#### [EXERCISE PROMPT]
Write out, word for word, each line from the start of the entries through the one holding "An Internet Resiliency Club, utilizing"; omit the pictures.

#### [DATA FOR REVIEW]
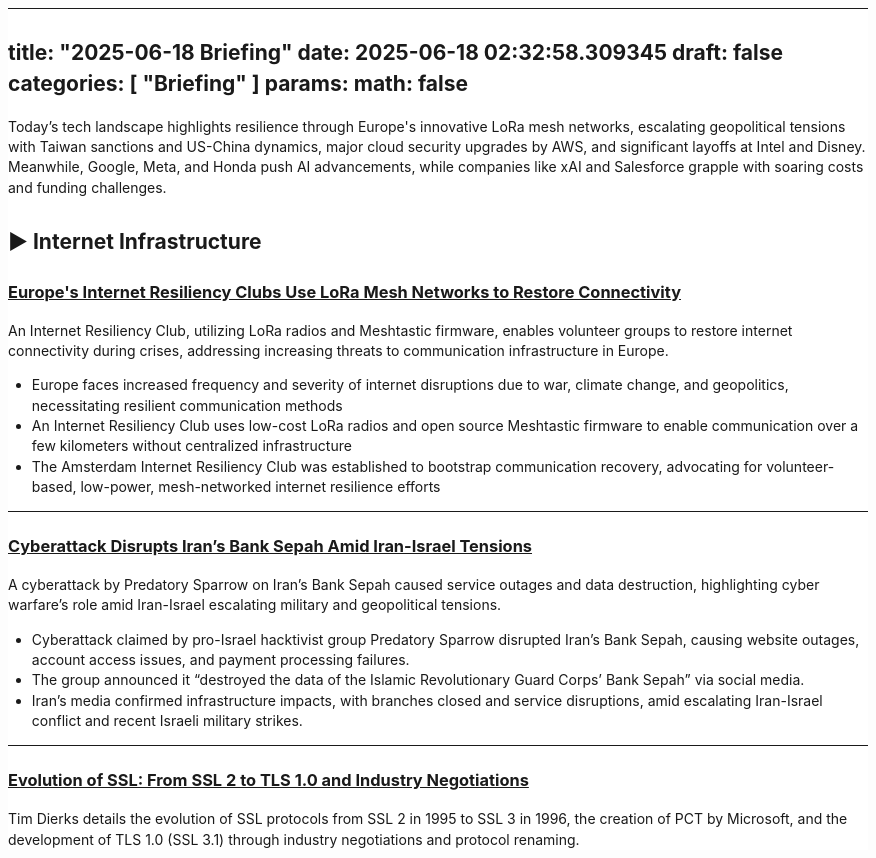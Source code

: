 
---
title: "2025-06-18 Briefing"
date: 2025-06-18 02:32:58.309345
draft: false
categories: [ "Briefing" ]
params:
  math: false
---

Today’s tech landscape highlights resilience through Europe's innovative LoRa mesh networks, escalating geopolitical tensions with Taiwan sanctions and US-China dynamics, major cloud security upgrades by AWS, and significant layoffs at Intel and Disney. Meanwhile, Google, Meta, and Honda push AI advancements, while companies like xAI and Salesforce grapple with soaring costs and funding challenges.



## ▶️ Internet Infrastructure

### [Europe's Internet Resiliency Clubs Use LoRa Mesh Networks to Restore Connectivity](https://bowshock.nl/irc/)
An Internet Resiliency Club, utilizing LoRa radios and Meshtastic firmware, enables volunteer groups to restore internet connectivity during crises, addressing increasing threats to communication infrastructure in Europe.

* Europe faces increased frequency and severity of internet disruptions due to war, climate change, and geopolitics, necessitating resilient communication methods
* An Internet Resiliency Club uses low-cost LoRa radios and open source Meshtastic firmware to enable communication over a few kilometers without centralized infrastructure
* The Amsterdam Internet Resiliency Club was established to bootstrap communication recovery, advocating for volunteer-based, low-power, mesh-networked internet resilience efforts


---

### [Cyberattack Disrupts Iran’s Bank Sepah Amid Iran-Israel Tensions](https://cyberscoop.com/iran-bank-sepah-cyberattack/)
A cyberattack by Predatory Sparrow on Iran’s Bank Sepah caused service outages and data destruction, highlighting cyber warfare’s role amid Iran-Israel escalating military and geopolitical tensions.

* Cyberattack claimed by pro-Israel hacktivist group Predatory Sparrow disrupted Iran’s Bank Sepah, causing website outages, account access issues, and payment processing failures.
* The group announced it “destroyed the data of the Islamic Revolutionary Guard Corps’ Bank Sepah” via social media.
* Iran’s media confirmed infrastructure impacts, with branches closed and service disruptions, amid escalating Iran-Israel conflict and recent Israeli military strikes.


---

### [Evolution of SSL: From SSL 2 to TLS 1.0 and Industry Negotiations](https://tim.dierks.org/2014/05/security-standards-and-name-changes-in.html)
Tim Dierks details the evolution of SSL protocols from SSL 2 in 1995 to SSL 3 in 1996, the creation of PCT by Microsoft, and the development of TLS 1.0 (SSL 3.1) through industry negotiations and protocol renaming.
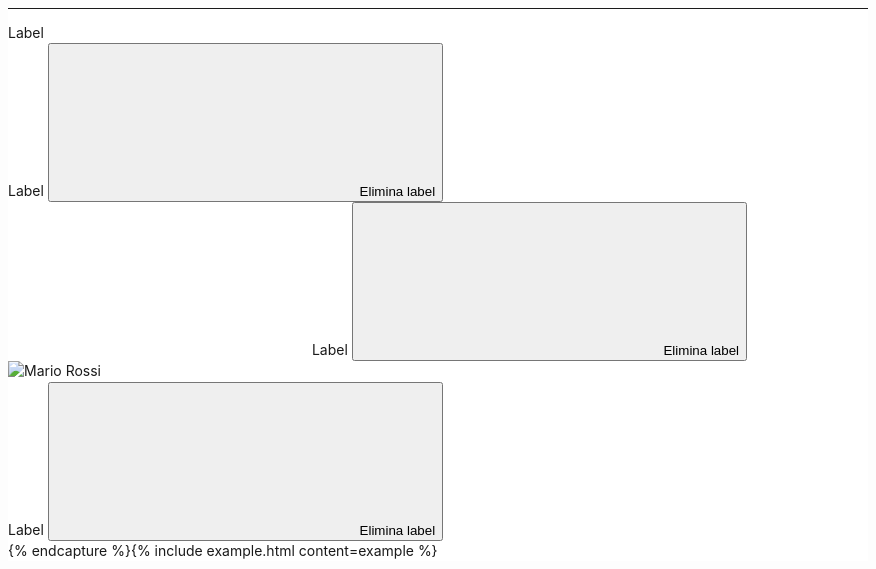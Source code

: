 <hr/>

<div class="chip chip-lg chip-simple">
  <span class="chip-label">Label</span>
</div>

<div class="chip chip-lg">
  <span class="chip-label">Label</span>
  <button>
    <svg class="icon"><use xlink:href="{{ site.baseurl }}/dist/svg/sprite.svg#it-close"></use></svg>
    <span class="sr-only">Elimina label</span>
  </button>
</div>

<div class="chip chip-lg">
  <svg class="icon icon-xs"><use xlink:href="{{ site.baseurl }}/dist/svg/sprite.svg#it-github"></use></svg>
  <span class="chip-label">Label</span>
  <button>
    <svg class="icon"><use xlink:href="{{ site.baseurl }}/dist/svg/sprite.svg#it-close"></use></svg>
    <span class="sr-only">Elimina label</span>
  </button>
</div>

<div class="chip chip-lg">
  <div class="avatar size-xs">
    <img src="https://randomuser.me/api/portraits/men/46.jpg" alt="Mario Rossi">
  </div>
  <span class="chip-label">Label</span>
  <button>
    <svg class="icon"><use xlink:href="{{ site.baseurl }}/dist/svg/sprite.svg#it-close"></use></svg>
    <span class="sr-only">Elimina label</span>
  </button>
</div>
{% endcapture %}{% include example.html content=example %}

#### [ANSWER BELOW]
Source code

: 
---
title: "2025-06-18 Briefing"
date: 2025-06-18 02:32:58.309345
draft: false
categories: [ "Briefing" ]
params:
  math: false
---

Today’s tech landscape highlights resilience through Europe's innovative LoRa mesh networks, escalating geopolitical tensions with Taiwan sanctions and US-China dynamics, major cloud security upgrades by AWS, and significant layoffs at Intel and Disney. Meanwhile, Google, Meta, and Honda push AI advancements, while companies like xAI and Salesforce grapple with soaring costs and funding challenges.



## ▶️ Internet Infrastructure

### [Europe's Internet Resiliency Clubs Use LoRa Mesh Networks to Restore Connectivity](https://bowshock.nl/irc/)
An Internet Resiliency Club, utilizing LoRa radios and Meshtastic firmware, enables volunteer groups to restore internet connectivity during crises, addressing increasing threats to communication infrastructure in Europe.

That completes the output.